*** Provided records Section Begins ***

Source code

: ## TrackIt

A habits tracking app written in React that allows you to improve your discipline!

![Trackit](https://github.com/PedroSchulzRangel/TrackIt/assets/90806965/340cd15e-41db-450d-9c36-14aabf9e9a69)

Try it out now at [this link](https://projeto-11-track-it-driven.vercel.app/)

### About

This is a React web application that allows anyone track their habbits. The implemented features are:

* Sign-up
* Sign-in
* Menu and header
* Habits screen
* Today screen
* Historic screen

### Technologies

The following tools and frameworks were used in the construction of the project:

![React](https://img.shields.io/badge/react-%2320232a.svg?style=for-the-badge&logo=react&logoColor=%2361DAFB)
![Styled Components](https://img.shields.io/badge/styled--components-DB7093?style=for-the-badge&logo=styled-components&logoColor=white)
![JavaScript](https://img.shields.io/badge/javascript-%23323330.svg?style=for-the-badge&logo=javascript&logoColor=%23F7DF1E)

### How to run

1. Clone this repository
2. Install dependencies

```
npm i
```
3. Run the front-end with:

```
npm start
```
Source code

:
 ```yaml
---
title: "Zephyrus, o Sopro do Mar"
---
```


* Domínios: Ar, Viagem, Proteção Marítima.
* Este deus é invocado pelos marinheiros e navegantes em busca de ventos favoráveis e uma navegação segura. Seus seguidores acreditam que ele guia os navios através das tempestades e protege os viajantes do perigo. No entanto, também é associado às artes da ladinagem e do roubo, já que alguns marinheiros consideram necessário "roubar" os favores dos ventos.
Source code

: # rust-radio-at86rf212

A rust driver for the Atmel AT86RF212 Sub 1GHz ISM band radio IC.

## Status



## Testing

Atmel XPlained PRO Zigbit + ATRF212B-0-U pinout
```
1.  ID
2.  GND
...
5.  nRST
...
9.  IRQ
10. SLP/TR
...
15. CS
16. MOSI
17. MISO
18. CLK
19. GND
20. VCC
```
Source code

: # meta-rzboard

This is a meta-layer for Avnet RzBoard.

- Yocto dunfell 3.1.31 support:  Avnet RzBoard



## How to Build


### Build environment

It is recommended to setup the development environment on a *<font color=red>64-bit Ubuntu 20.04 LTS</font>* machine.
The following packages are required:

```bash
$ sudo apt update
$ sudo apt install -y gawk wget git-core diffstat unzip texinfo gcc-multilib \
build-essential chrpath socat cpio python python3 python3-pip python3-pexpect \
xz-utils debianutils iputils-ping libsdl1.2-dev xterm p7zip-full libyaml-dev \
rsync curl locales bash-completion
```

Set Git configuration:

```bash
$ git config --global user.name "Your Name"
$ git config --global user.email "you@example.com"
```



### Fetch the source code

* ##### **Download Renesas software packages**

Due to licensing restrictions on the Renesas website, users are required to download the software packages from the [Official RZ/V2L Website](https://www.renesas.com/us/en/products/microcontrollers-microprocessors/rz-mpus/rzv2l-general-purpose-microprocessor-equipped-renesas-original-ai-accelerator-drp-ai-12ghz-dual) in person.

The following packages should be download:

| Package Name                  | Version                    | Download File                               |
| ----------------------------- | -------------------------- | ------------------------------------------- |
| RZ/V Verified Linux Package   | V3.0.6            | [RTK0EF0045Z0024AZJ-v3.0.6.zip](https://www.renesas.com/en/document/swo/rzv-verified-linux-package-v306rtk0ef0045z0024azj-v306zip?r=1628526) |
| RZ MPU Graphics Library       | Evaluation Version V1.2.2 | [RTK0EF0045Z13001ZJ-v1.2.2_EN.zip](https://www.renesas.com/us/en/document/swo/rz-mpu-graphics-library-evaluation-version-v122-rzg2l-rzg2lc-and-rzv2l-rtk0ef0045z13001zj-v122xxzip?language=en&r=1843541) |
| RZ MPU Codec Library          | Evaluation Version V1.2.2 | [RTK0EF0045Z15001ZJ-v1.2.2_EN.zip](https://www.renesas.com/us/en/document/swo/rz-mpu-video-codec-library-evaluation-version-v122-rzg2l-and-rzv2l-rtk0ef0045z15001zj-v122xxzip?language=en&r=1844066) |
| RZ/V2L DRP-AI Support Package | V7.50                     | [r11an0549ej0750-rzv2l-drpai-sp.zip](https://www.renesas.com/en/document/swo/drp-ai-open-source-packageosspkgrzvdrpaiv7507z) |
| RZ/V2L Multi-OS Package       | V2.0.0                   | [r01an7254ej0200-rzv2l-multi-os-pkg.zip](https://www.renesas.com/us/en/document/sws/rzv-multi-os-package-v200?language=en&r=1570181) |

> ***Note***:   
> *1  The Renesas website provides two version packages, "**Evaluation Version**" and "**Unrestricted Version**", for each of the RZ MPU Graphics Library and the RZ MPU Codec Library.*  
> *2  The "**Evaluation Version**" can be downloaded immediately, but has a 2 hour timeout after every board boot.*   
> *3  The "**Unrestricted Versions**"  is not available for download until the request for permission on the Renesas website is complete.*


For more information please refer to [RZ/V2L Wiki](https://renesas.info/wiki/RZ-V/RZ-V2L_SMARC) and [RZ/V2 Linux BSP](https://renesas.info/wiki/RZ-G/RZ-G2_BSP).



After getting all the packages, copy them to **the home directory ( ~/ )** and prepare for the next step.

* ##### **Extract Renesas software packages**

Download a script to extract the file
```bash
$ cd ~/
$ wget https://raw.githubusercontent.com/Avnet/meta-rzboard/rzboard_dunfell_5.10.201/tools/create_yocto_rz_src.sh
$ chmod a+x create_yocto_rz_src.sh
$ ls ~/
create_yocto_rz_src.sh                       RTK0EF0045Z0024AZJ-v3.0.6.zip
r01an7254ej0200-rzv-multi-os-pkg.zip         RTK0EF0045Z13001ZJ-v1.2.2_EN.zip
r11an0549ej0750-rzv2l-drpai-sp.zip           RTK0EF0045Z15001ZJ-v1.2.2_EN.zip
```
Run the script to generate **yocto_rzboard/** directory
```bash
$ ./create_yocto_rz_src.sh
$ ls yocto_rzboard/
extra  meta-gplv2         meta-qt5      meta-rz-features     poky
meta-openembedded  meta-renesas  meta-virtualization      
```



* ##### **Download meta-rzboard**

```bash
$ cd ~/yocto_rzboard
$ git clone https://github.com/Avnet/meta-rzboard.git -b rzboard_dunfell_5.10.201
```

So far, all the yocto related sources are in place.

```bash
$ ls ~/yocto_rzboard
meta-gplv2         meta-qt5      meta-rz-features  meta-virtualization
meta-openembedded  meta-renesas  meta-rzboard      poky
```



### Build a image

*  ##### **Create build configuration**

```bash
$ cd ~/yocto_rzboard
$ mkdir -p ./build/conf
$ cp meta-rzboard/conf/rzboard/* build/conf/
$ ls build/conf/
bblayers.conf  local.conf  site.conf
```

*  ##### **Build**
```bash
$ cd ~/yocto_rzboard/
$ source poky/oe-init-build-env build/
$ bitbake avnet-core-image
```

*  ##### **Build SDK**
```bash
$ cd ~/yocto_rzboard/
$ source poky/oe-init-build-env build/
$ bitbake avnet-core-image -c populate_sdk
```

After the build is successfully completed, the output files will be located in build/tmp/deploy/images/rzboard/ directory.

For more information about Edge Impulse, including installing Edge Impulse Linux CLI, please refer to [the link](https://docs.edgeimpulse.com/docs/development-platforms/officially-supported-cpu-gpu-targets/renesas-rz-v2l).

*** Provided records Section Ends ***

Brief: If a line contains the word "badge", it counts; say how many such lines the records hold, and give only that number.

Solution to this task: 3